In his 40 years as a film director and more than half-century as an actor, Clint Eastwood has become a unique American icon, his gruff loner persona stubbornly intact even as he develops a mellow alter ego. From the mythical plains of the early westerns to the gritty urban landscape of Mystic River (2003), from the tough-guy avengers of the police thrillers and the just-opened J. Edgar to the heroes of forgiveness and reconciliation in Gran Torino (2008) and Invictus (2009), Eastwood's art continues to surprise even as it remains grounded in the familiar terms of "the Eastwood film."

Eastwood's entire career was, in a sense, a surprise. He played jazz piano during high school in an Oakland, Calif., club and planned a life in music, but he became so fascinated by actors that he began doing walk-ons and bit parts in 50s B pictures. The TV series Rawhide made him a small-screen star. But his big movie break came with spaghetti westerns, for which he convinced Sergio Leone to replace the Italian penchant for operatic yakety-yak with a sardonic minimalism that characterizes his acting to this day.

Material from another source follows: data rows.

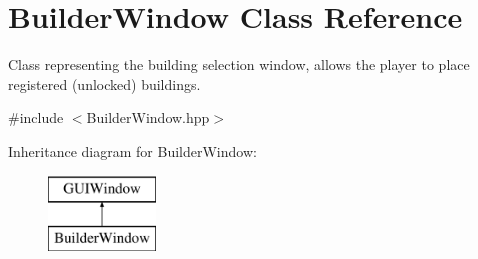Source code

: \hypertarget{class_builder_window}{}\section{Builder\+Window Class Reference}
\label{class_builder_window}


Class representing the building selection window, allows the player to place registered (unlocked) buildings.  




{\ttfamily \#include $<$Builder\+Window.\+hpp$>$}

Inheritance diagram for Builder\+Window\+:\begin{figure}[H]
\begin{center}
\leavevmode
\includegraphics[height=2.000000cm]{class_builder_window}
\end{center}
\end{figure}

His main ambition was to direct, and in 1971 he starred in his own debut, the terrifying Play Misty for Me, playing not a tough avenger but a clueless DJ preyed upon by a vengeful female fan. Since then, he has made a movie nearly every year as actor, director, or both, in a bewildering variety of genres, mainly, he says wryly, to keep expectations low. In the past two decades, he has entranced academics and intellectuals, who had ignored or scorned him, with one challenging film after another. At 81, he has more energy and imagination than moviemakers half his age.

Sprawling as it is, his output has unmistakable signatures. His doomed underdogs, reluctant avengers, lawless lawmen, unlikely fathers, and damaged children are captured by a camera that is never flashy but is exactly where it needs to be: circling through Nelson Mandela's claustrophobic cell, zooming back from a panicked close-up of Play Misty's DJ, or sweeping over Charlie "Bird" Parker's exuberant Paris admirers after pushing through dank American bars. Eastwood's camera is not so much a narrator as it is an intimate observer. Even in a bravura set piece like the tsunami in Hereafter (2010), the focus is on the interior perceptions of a single character. Complementing the sober mise-en-scène are the spare soundtracks, especially in Mystic River, Million Dollar Baby (2004), and other films to which Eastwood contributed his own choralelike scores.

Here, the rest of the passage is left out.